From where did I get this story? From 14 cases of re-incarnation compiled by Prof. R.L. Stevenson. It was given to me by Sarvodaya for translation but sheer laziness overpowering me, there it lies untranslated. In addition to the laziness was the fact that I was not an avid believer in rebirth till I came to the tale where I got personally involved.

Now that it is story-telling time let me begin, as related by the professor.

Once upon a time, sorry, not that long ago, but in comparative modern times when the schools were sprouting all over the island there was a school in the Western province close to the Deewali river. (The Ferenghi schools had come to stay.) An school teacher in this school was in the habit of coming every evening to the house of the head mistress and spilling out her woes comprising her husband bashing her.

The head mistress lived in a house sprawled out on a coconut estate and she was very kind and always gave an ear to the teacher and consoled her unaware of sordid events to follow.

Pneumonia

Soon after, the latter died of pneumonia. But she had been killed by her husband to make way for the paramour. Becoming sick with the daily bashings she had got confined to bed and the husband had taken her to the well at midnight and bathed her making her develop pneumonia. How did these facts get released? The school teacher after death had been reborn as a girl in Piliyandala and had begun to narrate her earlier birth story.

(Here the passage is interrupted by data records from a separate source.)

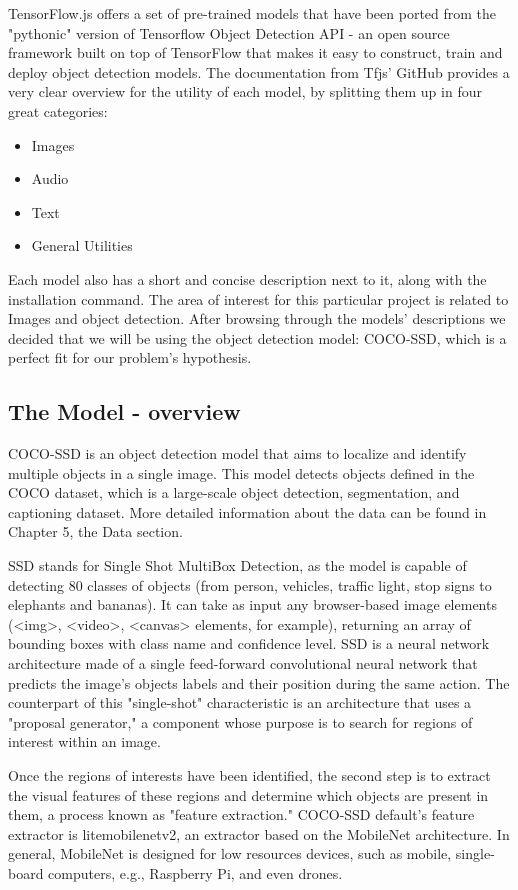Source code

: \documentclass[runningheads,a4paper,11pt]{report}
\begin{document}
TensorFlow.js offers a set of pre-trained models that have been ported from the "pythonic" version of Tensorflow Object Detection API - an open source framework built on top of TensorFlow that makes it easy to construct, train and deploy object detection models. The documentation from Tfjs' GitHub provides a very clear overview for the utility of each model, by splitting them up in four great categories: 
\begin{itemize}
  \item Images
  \item Audio
  \item Text
  \item General Utilities
\end{itemize}
Each model also has a short and concise description next to it, along with the installation command. The area of interest for this particular project is related to Images and object detection. After browsing through the models' descriptions we decided that we will be using the object detection model: COCO-SSD, which is a perfect fit for our problem's hypothesis. 

\subsection{The Model - overview}
\label{section:theModelOverview}

COCO-SSD is an object detection model that aims to localize and identify multiple objects in a single image. This model detects objects defined in the COCO dataset, which is a large-scale object detection, segmentation, and captioning dataset. More detailed information about the data can be found in Chapter 5, the Data section. 


SSD stands for Single Shot MultiBox Detection, as the model is capable of detecting 80 classes of objects (from person, vehicles, traffic light, stop signs to elephants and bananas). It can take as input any browser-based image elements (<img>, <video>, <canvas> elements, for example), returning an array of bounding boxes with class name and confidence level. SSD is a neural network architecture made of a single feed-forward convolutional neural network that predicts the image's objects labels and their position during the same action. The counterpart of this "single-shot" characteristic is an architecture that uses a "proposal generator," a component whose purpose is to search for regions of interest within an image.

Once the regions of interests have been identified, the second step is to extract the visual features of these regions and determine which objects are present in them, a process known as "feature extraction." COCO-SSD default's feature extractor is lite\textunderscore mobilenet\textunderscore v2, an extractor based on the MobileNet architecture. In general, MobileNet is designed for low resources devices, such as mobile, single-board computers, e.g., Raspberry Pi, and even drones.
\end{document}
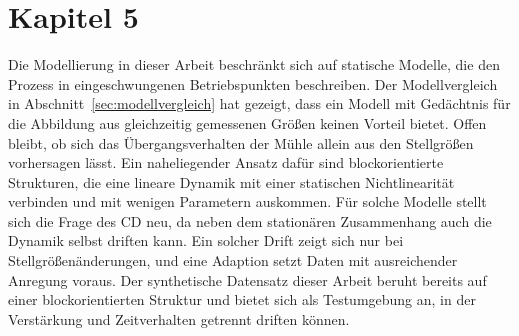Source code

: 
\chapter{Kapitel 5} \label{cap:Kap_5}

%
%
%
%
%
Die Modellierung in dieser Arbeit beschränkt sich auf statische Modelle, die den Prozess in eingeschwungenen Betriebspunkten beschreiben. Der Modellvergleich in Abschnitt~\ref{sec:modellvergleich} hat gezeigt, dass ein Modell mit Gedächtnis für die Abbildung aus gleichzeitig gemessenen Größen keinen Vorteil bietet. Offen bleibt, ob sich das Übergangsverhalten der Mühle allein aus den Stellgrößen vorhersagen lässt. Ein naheliegender Ansatz dafür sind blockorientierte Strukturen, die eine lineare Dynamik mit einer statischen Nichtlinearität verbinden und mit wenigen Parametern auskommen. Für solche Modelle stellt sich die Frage des \ac{CD} neu, da neben dem stationären Zusammenhang auch die Dynamik selbst driften kann. Ein solcher Drift zeigt sich nur bei Stellgrößenänderungen, und eine Adaption setzt Daten mit ausreichender Anregung voraus. Der synthetische Datensatz dieser Arbeit beruht bereits auf einer blockorientierten Struktur und bietet sich als Testumgebung an, in der Verstärkung und Zeitverhalten getrennt driften können.
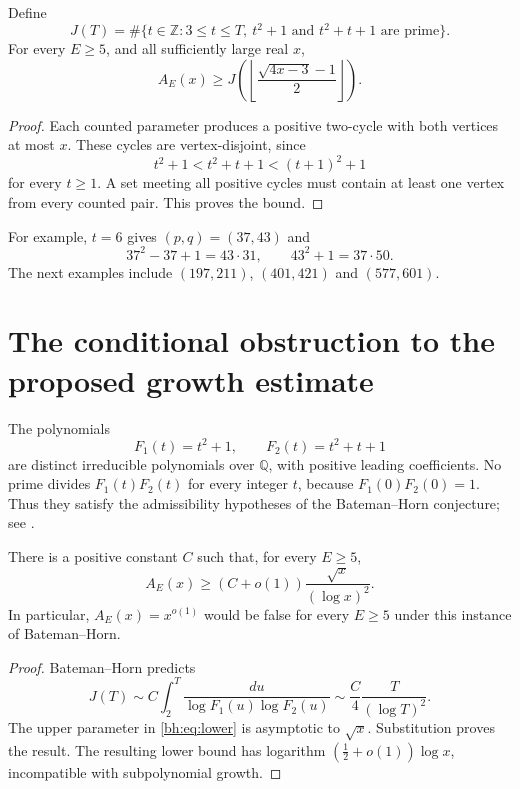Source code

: \begin{theorem}\label{bh:thm:lower}
Define
\[
 J(T)=\#\{t\in\mathbb Z:3\le t\le T,\ t^2+1\text{ and }t^2+t+1\text{ are prime}\}.
\]
For every $E\ge5$, and all sufficiently large real $x$,
\begin{equation}\label{bh:eq:lower}
 \boxed{A_E(x)\ge J\!\left(\left\lfloor\frac{\sqrt{4x-3}-1}{2}\right\rfloor\right).}
\end{equation}
\end{theorem}
\begin{proof}
Each counted parameter produces a positive two-cycle with both vertices at most $x$. These cycles are vertex-disjoint, since
\[
 t^2+1<t^2+t+1<(t+1)^2+1
\]
for every $t\ge1$. A set meeting all positive cycles must contain at least one vertex from every counted pair. This proves the bound.
\end{proof}

For example, $t=6$ gives $(p,q)=(37,43)$ and
\[
 37^2-37+1=43\cdot31,\qquad43^2+1=37\cdot50.
\]
The next examples include $(197,211)$, $(401,421)$ and $(577,601)$.


\section{The conditional obstruction to the proposed growth estimate}
The polynomials
\[
 F_1(t)=t^2+1,\qquad F_2(t)=t^2+t+1
\]
are distinct irreducible polynomials over $\mathbb Q$, with positive leading coefficients. No prime divides $F_1(t)F_2(t)$ for every integer $t$, because $F_1(0)F_2(0)=1$. Thus they satisfy the admissibility hypotheses of the Bateman--Horn conjecture; see \cite[Section 3.6]{bh}.

\begin{corollary}\label{bh:cor:BH}
There is a positive constant $C$ such that, for every $E\ge5$,
\[
 A_E(x)\ge(C+o(1))\frac{\sqrt{x}}{(\log x)^2}.
\]
In particular, $A_E(x)=x^{o(1)}$ would be false for every $E\ge5$ under this instance of Bateman--Horn.
\end{corollary}
\begin{proof}
Bateman--Horn predicts
\[
 J(T)\sim C\int_2^T\frac{du}{\log F_1(u)\log F_2(u)}
 \sim \frac C4\frac{T}{(\log T)^2}.
\]
The upper parameter in \eqref{bh:eq:lower} is asymptotic to $\sqrt{x}$. Substitution proves the result. The resulting lower bound has logarithm $(\tfrac12+o(1))\log x$, incompatible with subpolynomial growth.
\end{proof}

How did I get involved in this story? My mind began to work, guided by the location given. This event, that of an assistant teacher getting consoled by the female head teacher could have taken place in the 1940s in that area 25 miles off Colombo. Female head teachers were rare then and my aunt was one. She had four sons. To go on with my quest I had to have a dialogue with them.

The year that Prof. Stevenson's book was handed to me was 1970. The passage of time had done its task and only one son was available now. I asked him whether a teacher in his mother's school used to come and cry in their house.

Amazed at my question he said the moment the teacher appeared he ran to his mother's lap and listened to her.

It was all so dramatic, the way she demonstrated the "bashings" by her husband. I then asked whether he knew what happened later. He said that she died of pneumonia. That was the popular talk.

"You believed that?'

"No. There was a talk that she was murdered by her husband."

"Why?"

"The husband of the dead teacher married his paramour after the wife's death and their children are doing very well now. They are good chums of mine too. Why dig up the rotten past especially as no courts would ever take in the word of the reborn dead as witnesses".

I was now in the believer's nest. But I did not go in search of the reborn for she could be now years past the age of the Jaathi smarana wisdom.

Further, where is the natural justice in the world? The murderer goes free but marries his sweet love and begets a successful progeny. This is a strange, cruel, unpredictable and weird world!